Explaining more on the same, Christophe Marciano, head of discretionary portfolio management at DBS Bank told International Finance that the ETFs within both portfolios was curated by the DBS investment team to provide investors exposure to specific regions and asset classes, that is in line with the investment strategy and asset allocation views set out by the DBS chief investment office. These portfolios, he added are not only constructed, but also actively managed by DBS investment teams, meaning they could be rebalanced by the teams whenever required to ensure they remain resilient to market volatility, provide optimal returns, and remain aligned to the DBS chief investment office’s views.

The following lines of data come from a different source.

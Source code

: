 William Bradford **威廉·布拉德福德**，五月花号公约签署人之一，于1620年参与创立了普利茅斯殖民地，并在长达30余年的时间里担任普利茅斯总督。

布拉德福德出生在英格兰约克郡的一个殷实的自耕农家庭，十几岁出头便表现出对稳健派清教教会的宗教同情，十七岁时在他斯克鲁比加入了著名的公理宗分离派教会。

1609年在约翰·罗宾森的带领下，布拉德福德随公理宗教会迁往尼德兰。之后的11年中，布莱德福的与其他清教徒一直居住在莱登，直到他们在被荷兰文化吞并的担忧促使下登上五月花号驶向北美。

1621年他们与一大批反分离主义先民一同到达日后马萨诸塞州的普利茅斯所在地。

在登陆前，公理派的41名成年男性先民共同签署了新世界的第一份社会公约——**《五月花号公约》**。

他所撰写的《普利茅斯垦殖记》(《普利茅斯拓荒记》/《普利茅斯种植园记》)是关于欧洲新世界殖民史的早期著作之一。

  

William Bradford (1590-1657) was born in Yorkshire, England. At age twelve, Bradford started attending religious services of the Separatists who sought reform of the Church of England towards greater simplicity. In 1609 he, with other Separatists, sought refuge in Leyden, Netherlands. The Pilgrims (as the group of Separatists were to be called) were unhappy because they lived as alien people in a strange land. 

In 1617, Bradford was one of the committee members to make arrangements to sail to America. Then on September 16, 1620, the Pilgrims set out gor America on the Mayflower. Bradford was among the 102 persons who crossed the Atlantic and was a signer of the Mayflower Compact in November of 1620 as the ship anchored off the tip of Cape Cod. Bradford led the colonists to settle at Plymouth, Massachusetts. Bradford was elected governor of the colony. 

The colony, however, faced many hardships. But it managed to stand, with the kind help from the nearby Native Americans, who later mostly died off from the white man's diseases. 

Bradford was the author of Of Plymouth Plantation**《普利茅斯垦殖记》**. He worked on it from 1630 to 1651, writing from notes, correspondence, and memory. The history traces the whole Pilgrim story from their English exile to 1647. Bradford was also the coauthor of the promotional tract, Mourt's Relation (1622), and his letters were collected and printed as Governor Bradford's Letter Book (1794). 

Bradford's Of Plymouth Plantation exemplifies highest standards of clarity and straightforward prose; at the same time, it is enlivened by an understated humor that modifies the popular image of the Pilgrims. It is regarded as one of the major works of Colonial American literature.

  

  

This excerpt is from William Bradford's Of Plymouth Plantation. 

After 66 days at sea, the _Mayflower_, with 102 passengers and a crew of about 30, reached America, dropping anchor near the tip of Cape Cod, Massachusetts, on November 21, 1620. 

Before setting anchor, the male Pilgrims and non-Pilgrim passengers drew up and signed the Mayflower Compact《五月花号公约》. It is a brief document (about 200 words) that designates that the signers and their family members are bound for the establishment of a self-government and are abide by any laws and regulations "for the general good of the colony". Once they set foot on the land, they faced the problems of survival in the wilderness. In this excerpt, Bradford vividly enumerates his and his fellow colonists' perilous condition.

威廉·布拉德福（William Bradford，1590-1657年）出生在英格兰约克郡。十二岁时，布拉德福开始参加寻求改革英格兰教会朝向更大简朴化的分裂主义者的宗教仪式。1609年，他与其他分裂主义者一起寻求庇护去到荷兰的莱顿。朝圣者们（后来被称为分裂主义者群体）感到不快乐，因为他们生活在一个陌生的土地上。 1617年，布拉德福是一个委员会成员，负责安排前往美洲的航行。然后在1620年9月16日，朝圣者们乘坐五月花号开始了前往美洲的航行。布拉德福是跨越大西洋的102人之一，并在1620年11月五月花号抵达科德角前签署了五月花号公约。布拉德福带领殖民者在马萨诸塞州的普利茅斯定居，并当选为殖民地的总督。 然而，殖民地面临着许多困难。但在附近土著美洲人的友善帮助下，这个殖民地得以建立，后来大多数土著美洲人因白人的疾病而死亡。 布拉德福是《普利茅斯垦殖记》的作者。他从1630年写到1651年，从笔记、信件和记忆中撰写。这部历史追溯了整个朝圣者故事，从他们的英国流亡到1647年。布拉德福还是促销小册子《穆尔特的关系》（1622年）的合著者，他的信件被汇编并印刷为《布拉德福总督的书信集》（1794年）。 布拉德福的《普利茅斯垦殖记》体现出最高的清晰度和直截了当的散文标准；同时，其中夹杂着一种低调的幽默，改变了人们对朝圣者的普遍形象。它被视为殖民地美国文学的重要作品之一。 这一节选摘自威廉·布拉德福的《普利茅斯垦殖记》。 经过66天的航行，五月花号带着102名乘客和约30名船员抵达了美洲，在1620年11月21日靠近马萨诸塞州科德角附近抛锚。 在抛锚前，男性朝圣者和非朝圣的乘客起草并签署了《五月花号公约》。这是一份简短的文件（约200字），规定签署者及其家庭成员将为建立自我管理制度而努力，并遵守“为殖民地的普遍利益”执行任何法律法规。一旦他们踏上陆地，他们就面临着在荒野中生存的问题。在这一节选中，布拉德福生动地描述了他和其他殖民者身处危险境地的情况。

Robo-technology is then applied to automate processes such as back-testing, rebalancing and also for monitoring, so DBS can deliver scale and efficiency, while giving investors full transparency of trade activities. This side of the process will see the use of optimisation algorithms and technology to minimise portfolio drift, carry out performance and risk calculations as well as simulations, generate bulk orders and finally scale up portfolio management processes, to ensure DBS can deliver scale and efficiency, while giving investors full transparency of trade activities, Marciano explained.
Further, in order to cater to all kinds of investors, irrespective of their risk appetite, DBS has enabled for each portfolio to be made available in three varying risk levels, namely, ‘Slow n steady’, ‘Comfy cruisin’ and ‘Fast n furious’. So, an investor can, after choosing a portfolio on the basis of the market they want to be exposed to, and further choose the risk level that best suits their personal risk tolerance, financial situation and investment goals.
For instance, under Asia portfolio, while the ‘Slow n steady’ option has exposure to only four categories with maximum investments in Singapore government bonds, the other two options have exposure to five categories with ‘Comfy cruising’ option having a higher exposure to these bonds than the ‘Fast n furious’ option.